Le grand théologien jésuite Henri de Lubac, un des inspirateurs du Concile, lançait à l’issue de l’événement l’avertissement suivant :

« le OUI dit de tout cœur au Concile et à toutes ses conséquences légitimes doit être, pour être solide et sincère, associé à un NON tout aussi ferme à toute forme d’exploitation qui en serait une perversion.»

« La nouvelle théologie » [en Français dans le texte] a beaucoup apporté à l’Église. Non seulement de Lubac, mais Congar, Chenu, Daniélou, Boyer, von Balthasar et autres ont découvert de précieuses valeurs dans la tradition.

Ce n’était pas rien qu’au sommet de son pouvoir au vingtième siècle l’Église Catholique romaine, en un Synode solennel, mette l’accent sur l’appel à la sainteté, sur un rôle étendu des laïcs dans le monde et pour une Église plus pastorale et communautaire que fondée sur le juridisme.

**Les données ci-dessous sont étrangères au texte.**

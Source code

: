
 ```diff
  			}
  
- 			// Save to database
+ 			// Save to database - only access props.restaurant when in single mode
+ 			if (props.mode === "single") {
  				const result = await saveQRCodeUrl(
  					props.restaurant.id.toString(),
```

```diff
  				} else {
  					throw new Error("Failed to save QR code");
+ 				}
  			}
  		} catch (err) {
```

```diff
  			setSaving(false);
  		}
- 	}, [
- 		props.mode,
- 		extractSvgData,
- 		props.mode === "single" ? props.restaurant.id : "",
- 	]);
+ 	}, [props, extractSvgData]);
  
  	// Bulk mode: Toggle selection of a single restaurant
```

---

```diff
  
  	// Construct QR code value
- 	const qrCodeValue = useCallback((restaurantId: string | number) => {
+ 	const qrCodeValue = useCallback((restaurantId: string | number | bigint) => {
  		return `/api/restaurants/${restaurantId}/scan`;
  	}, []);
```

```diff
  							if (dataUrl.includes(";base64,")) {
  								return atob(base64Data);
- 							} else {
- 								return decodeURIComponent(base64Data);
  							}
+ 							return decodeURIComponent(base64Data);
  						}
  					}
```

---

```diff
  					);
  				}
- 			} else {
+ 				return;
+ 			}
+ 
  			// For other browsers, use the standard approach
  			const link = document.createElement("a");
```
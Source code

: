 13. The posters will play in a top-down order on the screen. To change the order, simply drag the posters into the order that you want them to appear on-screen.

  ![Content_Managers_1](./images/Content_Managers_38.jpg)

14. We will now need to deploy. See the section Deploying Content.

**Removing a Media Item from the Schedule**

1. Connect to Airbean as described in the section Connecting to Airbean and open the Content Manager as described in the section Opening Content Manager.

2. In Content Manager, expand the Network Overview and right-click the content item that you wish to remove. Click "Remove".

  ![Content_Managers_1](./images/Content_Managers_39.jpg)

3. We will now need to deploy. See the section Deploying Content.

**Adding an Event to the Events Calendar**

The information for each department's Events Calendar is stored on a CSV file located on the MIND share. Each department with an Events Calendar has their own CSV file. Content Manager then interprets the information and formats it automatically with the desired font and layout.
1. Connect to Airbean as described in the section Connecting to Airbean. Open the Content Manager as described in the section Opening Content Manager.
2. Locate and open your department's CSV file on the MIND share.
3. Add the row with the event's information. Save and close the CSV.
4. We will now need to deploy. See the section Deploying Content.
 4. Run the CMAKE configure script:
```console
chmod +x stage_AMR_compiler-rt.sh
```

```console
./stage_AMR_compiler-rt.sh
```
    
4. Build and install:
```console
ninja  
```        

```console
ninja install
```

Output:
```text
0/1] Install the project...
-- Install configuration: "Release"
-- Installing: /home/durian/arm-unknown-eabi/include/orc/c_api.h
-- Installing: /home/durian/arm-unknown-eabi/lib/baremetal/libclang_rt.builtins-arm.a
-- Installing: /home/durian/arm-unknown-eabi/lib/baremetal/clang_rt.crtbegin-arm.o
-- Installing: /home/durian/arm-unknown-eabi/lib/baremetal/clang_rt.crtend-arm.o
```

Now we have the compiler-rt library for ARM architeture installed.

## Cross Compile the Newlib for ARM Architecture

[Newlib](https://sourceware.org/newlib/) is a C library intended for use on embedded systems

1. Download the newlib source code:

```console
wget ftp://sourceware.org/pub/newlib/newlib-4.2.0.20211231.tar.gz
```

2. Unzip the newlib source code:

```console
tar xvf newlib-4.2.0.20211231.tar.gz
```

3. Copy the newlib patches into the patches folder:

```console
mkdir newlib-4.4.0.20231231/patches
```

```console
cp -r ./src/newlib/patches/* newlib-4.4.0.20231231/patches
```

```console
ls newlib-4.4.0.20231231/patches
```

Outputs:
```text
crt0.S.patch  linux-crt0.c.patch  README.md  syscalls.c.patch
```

Et par-dessus tout, — comme le souhaitait Jean XXIII en convoquant le Concile — compléter l’enseignement Catholique théologique et moral déjà présent et le rendre plus efficace en s’engageant dans le monde. Joseph Ratzinger, encore jeune mais observateur pointu, relevait alors deux tâches primordiales pour le Concile: évacuer l’idée que tout allait bien au sein de l’Église, et surmonter une « névrose anti-moderniste ».

Le Concile les a certainement accomplies. Mais ceux qui lançaient des avetrissements sur la destination où le nouveau cap nous mènerait — on s’est moqué d’eux, et on continue, en les traitant de réactionnaires incorrigibles — avaient hélas raison dans leurs sinistres prédictions.

En particulier, reconnaître que la communauté de l’Église avait besoin de moins de formalisme et de plus d’esprit pastoral incitait beaucoup à croire que les règles étaient en soi le signe d’un manque de charité. Mais, comme je l’ai dit maintes fois, vouloir mener une pastorale sans savoir concrètement ce qu’aider les gens veut dire, c’est comme être un médecin au contact excellent avec le patient, mais totalement ignare en médecine.
Et on a souvent considéré que « l’ouverture au monde » de l’Église signifiait non seulement l’abandon de la méfiance envers la modernité, mais encore que la-dite modernité devrait devenir l’étalon pour juger les choses dans une Église réputée « mûre » et « engagée ».

Jean-Paul II et Benoît XVI ont déjà bien « fait le ménage », mais il reste encore beaucoup à faire, comme le montrent bien les délibérations du Synode. Beaucoup de la « Nouvelle Évangélisation » s’adresse à des sociétés préalablement Chrétiennes.

Benoît XVI a réuni vendredi dernier les évêques encore vivants ayant participé au Concile; il a virtuellement résumé l’expérience de ces cinquante dernières années :

« Le Concile fut un temps de grâce où l’Esprit Saint nous a enseigné que l’Église, dans sa marche historique, doit toujours s’adresser aux hommes avec le langage de leur époque, mais ce n’est possible qu’avec l’énergie de ceux qui sont profondément enracinés en Dieu, qui se laissent guider par Lui, et vivent leur foi en pleine pureté; c’est impossible pour ceux qui s’adaptent au moment présent, qui choisissent la voie de la plus grande facilité.»


Photo : Les Pères Joseph Ratzinger et Yves Congar à l’époque de Vatican II.